It was announced this week by the FCC that the four major cell phone service providers – Verizon, Sprint, AT&T, and T-Mobile – have signed on to allow texts to 911 to be available. While much of this initiative is expected to go into effect next year, nationwide coverage is planned to be available by May 2014.
The thought behind the text to 911 campaign is that the service will be an incredible help to those who can’t physically make a phone call or those who would be putting themselves in danger by trying to speak with someone. Also, for people with no electricity who are trying to save battery, sending a text message doesn’t require nearly as much battery power as making a phone call. For example, during and following Hurricane Sandy, New York City mayor Michael Bloomberg gave New Yorkers the ability to send text messages to 311, as a way to free up the city’s phone lines and help emergency responders prioritize needs.

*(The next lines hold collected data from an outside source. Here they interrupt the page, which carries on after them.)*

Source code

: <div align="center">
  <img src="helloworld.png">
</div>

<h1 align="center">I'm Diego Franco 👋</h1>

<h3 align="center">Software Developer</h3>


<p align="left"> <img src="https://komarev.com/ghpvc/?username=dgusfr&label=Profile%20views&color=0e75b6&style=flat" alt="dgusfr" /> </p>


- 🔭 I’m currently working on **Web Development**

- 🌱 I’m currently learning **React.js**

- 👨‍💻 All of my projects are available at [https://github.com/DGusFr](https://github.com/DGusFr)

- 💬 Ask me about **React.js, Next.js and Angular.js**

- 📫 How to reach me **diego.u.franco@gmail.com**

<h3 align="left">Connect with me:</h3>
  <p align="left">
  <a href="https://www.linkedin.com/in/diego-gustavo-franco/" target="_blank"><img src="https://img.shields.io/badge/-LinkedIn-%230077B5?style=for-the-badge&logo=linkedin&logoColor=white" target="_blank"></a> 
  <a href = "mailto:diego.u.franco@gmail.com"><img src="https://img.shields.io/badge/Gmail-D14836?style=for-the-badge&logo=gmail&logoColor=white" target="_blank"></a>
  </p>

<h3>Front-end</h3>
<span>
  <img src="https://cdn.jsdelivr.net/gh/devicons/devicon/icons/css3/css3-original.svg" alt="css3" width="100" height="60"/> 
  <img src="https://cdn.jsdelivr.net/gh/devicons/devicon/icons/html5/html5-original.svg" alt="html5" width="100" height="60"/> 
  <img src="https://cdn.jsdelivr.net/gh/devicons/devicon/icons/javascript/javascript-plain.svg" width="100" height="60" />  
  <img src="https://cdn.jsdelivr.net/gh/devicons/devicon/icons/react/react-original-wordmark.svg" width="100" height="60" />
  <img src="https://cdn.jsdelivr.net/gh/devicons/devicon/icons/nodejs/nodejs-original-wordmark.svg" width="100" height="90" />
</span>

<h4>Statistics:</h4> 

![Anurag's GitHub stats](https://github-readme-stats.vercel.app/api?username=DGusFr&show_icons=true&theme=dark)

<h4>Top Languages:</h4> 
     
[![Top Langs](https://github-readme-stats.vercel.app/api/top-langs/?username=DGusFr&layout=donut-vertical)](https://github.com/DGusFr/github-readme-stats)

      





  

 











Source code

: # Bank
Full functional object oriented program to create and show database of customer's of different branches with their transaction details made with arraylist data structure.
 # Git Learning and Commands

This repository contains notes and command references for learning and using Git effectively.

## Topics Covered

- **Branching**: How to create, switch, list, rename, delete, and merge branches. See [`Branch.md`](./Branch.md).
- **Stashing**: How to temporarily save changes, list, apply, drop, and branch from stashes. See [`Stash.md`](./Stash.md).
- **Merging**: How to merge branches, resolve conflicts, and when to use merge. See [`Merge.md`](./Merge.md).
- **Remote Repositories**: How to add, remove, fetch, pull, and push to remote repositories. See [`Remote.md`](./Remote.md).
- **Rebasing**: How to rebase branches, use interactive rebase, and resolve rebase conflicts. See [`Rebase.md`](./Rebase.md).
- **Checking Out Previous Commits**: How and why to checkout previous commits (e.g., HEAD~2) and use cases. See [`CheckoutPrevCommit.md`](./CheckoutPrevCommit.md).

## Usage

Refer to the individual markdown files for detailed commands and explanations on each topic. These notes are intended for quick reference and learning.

FCC Chariman Julius Genachowski said, “Access to 911 must catch up with how consumers communicate in the 21st century.” The text-to-911 initiative is phase one of Genachowski’s “next-generation-911” proposed campaign. Eventually, the FCC plans to make sending photos and videos to emergency personnel available.
Although text-to-911 will be a great addition to emergency services, it is not meant to be a substitute for actual calling. If possible, the FCC says people should always make a voice call during an emergency.